Ici, il s’agit d’un portrait anonyme, qui pourrait toutefois correspondre à celui d’Auguste de Saxe (1526-1586), fils d’Henri V le Pieux et frère de Maurice (inv. 795.1.278) le premier électeur de Saxe de la branche albertine. En 1548, il épouse Anna, la fille du roi Christian III du Danemark. À défaut d’hériter de Maurice, et après avoir repoussé les prétentions des descendants de la ligne ernestine, Auguste prend le titre d’électeur de Saxe en 1553. Auguste est un souverain collectionneur, surnommé « Auguste le Pieux », « l’OEil », « le Coeur », et « la Tête de l’Empire ». À partir de 1560, il est le premier à rassembler à Dresde une collection d’outils et d’instruments scientifiques et les présente au public. Ce cabinet est l’un des ancêtres des musées techniques nés à la fin du XVIIIe siècle. Par ailleurs, Auguste remet les finances en bon état et donne une nouvelle organisation à l’administration publique de son territoire. En 1580, il favorise l‘adoption de la formule de Concorde par les luthériens qui commencent à se diviser. Deux ans plus tard, il s’oppose dans la diète d’Augsbourg à l’introduction du calendrier grégorien dans l’Allemagne protestante. Il meurt en 1586 à soixante ans, l’année de son second mariage avec Agnès-Edwige, appartenant à la principauté d’Anhalt. Ses successeurs ne répondirent pas aux espérances que Maurice et lui-même avaient nourries pour la Saxe. En 1697, Frédéric-Auguste Ier, fils de l’électeur Jean- Georges IV, abjura le luthérianisme pour joindre à la Saxe le royaume de Pologne.

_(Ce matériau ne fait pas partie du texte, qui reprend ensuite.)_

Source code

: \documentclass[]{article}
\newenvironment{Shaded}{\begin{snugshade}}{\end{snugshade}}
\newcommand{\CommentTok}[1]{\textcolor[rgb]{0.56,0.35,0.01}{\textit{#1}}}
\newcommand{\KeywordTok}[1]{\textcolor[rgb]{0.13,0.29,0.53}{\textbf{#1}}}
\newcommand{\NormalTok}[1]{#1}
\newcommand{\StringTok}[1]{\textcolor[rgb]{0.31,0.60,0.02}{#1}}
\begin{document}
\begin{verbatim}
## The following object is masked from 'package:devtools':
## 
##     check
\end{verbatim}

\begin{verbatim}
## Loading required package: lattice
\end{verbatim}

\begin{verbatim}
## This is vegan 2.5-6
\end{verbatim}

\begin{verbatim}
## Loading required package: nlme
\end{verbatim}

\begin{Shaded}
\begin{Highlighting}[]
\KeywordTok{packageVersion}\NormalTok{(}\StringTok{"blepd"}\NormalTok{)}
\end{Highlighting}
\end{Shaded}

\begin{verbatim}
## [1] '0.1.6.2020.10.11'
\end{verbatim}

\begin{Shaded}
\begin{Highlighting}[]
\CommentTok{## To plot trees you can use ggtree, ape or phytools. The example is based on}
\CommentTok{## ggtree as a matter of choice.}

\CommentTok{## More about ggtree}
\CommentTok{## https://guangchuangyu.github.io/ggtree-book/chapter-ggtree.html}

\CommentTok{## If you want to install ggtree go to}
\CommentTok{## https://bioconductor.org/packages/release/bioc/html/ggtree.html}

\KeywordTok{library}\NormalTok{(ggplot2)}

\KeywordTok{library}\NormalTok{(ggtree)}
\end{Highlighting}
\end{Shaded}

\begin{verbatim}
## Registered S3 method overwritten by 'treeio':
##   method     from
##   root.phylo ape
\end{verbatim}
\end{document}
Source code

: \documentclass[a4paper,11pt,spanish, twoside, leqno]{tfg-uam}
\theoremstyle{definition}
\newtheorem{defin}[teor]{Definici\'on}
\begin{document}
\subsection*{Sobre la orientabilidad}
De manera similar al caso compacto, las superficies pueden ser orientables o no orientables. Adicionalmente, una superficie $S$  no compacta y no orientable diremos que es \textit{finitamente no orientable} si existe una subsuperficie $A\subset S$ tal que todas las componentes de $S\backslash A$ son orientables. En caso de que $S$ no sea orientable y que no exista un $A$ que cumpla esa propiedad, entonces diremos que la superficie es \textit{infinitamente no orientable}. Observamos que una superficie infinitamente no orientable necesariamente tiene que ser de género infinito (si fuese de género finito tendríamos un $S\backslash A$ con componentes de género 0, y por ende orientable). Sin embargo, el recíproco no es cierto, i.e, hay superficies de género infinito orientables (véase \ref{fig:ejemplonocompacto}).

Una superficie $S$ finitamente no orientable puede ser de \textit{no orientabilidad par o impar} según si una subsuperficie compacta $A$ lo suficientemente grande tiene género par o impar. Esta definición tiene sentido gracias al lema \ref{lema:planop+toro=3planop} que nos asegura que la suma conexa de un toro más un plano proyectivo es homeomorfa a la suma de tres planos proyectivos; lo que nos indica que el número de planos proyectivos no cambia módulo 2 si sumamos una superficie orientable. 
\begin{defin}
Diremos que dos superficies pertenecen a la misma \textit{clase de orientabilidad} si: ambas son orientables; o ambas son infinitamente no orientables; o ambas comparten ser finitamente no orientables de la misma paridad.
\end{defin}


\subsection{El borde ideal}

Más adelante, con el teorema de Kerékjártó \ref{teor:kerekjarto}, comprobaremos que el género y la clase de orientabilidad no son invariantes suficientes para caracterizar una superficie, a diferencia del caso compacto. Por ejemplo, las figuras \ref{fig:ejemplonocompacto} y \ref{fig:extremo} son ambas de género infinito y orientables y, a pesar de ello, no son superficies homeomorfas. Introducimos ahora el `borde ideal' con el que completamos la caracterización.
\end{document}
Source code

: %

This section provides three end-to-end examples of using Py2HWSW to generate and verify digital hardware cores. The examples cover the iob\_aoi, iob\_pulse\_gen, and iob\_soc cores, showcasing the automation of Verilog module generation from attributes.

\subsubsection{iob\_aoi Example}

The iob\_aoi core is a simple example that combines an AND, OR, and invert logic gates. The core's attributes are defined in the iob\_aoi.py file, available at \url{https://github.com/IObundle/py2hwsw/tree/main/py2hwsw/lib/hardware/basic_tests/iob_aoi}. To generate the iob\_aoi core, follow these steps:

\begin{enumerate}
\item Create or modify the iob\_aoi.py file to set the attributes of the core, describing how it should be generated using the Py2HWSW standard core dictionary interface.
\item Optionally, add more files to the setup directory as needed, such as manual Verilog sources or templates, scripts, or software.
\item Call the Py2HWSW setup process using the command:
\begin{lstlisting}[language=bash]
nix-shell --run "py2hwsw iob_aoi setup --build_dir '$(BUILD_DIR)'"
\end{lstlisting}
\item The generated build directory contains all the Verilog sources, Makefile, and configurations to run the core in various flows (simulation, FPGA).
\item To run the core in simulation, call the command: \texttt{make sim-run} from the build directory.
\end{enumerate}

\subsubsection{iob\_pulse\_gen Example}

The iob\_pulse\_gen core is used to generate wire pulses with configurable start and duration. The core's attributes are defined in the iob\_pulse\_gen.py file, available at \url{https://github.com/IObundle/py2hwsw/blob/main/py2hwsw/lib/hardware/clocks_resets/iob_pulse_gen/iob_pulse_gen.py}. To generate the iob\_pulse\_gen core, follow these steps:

Au XIXe siècle déjà, la critique retenait pour les dessins qui suivent un style différent des autres études : le nom du fils de Cranach l’ancien soit Lucas Cranach le Jeune, auquel est attribuée aujourd’hui la série, était déjà évoqué. Par la suite, l’attribution a été étayée par le rapprochement avec un tableau de l’artiste à l’effigie du duc Auguste de Saxe daté de 1549 (collection particulière – ancienne collection du Denver art Museum ; Vienne, Kunsthistorisches museum). En effet, le style plus diffus (moins de contours, couleurs plus estompées), plus tardif par rapport à l’ensemble de la série, vers 1550, pourrait correspondre davantage à l’esquisse préparatoire pour ce portrait d’Auguste introduisant même peut-être une forme d’idéalisation du futur prince électeur de Saxe, amoureux des armes et des arts. Une nouvelle hypothèse doit aussi être mentionnée : celle d’une étude pour une représentation du prince Joachim-Ernest d’Anhalt (1536-1586) (atelier de Cranach, 1563, Kulturstiftung Dessau-Wörlitz, Gemäldesammlung ; Cranach le Jeune, « Joachim Ernest d’Anhalt et la princesse Agnès de Barby », 1563, Staatliche Galerie Moritzburg Halle ; Cranach le Jeune, 1572, non localisé). Certes, dans ce dernier cas, la ressemblance physique est intéressante et aussi les liens de parenté avec d’autres dessins de la série (son oncle Joachim ou son cousin Wolfgang d’Anhalt) mais l’âge du modèle présupposé et le style du dessin, situé vers 1550, ne permettent pas pour le moment de retenir cette identification. [M-H Montout-Richard, 2016]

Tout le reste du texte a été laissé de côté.